Background; This is a six-year prospective follow-up of a former cross sectional study of suicide attempters in a sample of treatment-seeking substance-dependent patients.

The aims were to explore the frequency of patients with new suicide attempts (SA) during the six-year observation period, and to explore the predictive value of lifetime Axis I and II disorders, measured at index admission, on SA in the observation period, when age, gender and substance-use variables, measured both at admission and at follow-up, were controlled for.

Methods; A consecutive sample of 156 alcohol-dependent and 131 poly-substance dependent inpatients and outpatients in two Norwegian counties were assessed at index admission (T1) with the Composite International Diagnostic Interview (Axis I disorders), Millon’s Clinical Multiaxial Inventory (Axis II disorders) and Hopkins Symptom Checklist-25 (mental distress).

At follow-up six years later (T2), 56% (160/287 subjects, 29% women) were assessed using the HSCL-25 and measures of harmful substance use (Alcohol Use Disorders Identification Test and Drug Use Disorders Identification Test).

Results; The prevalence of patients with SA between T1 and T2 was 19% (30/160), with no difference between sexes or between patient type (alcohol-dependent versus poly substance-dependent).

Sober patients also attempted suicide.

At the index admission, lifetime eating disorders, agoraphobia with and without panic disorder, and major depression were significantly and independently associated with SA.

Prospectively, only lifetime Dysthymia increased the risk of SA during the following six years, whereas lifetime generalized anxiety disorder reduced the risk of SA.
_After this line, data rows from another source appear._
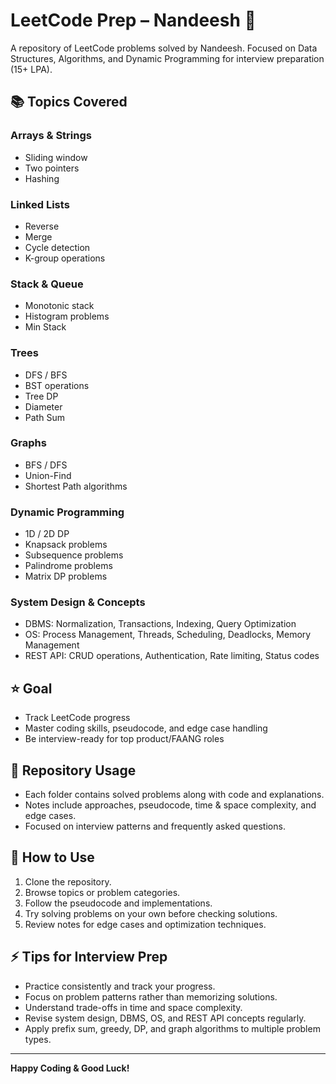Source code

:# LeetCode Prep – Nandeesh 📝

A repository of LeetCode problems solved by Nandeesh.
Focused on Data Structures, Algorithms, and Dynamic Programming for interview preparation (15+ LPA).

## 📚 Topics Covered

### Arrays & Strings

* Sliding window
* Two pointers
* Hashing

### Linked Lists

* Reverse
* Merge
* Cycle detection
* K-group operations

### Stack & Queue

* Monotonic stack
* Histogram problems
* Min Stack

### Trees

* DFS / BFS
* BST operations
* Tree DP
* Diameter
* Path Sum

### Graphs

* BFS / DFS
* Union-Find
* Shortest Path algorithms

### Dynamic Programming

* 1D / 2D DP
* Knapsack problems
* Subsequence problems
* Palindrome problems
* Matrix DP problems

### System Design & Concepts

* DBMS: Normalization, Transactions, Indexing, Query Optimization
* OS: Process Management, Threads, Scheduling, Deadlocks, Memory Management
* REST API: CRUD operations, Authentication, Rate limiting, Status codes

## ⭐ Goal

* Track LeetCode progress
* Master coding skills, pseudocode, and edge case handling
* Be interview-ready for top product/FAANG roles

## 📝 Repository Usage

* Each folder contains solved problems along with code and explanations.
* Notes include approaches, pseudocode, time & space complexity, and edge cases.
* Focused on interview patterns and frequently asked questions.

## 🔧 How to Use

1. Clone the repository.
2. Browse topics or problem categories.
3. Follow the pseudocode and implementations.
4. Try solving problems on your own before checking solutions.
5. Review notes for edge cases and optimization techniques.

## ⚡ Tips for Interview Prep

* Practice consistently and track your progress.
* Focus on problem patterns rather than memorizing solutions.
* Understand trade-offs in time and space complexity.
* Revise system design, DBMS, OS, and REST API concepts regularly.
* Apply prefix sum, greedy, DP, and graph algorithms to multiple problem types.

---

**Happy Coding & Good Luck!**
Individually, neither the numbers of Axis I and Axis II disorders nor the sum of these disorders were independently related to SA in the observation period.

Substance use measured at T1 did not predict SA in the follow-up period, nor did harmful use of substances at follow-up or in the preceding year.

Conclusions; A high prevalence of SA was found six years later, both in patients still abusing substances and in sober patients.

To prevent SA, treatment of both affective disorders and substance abuse is important.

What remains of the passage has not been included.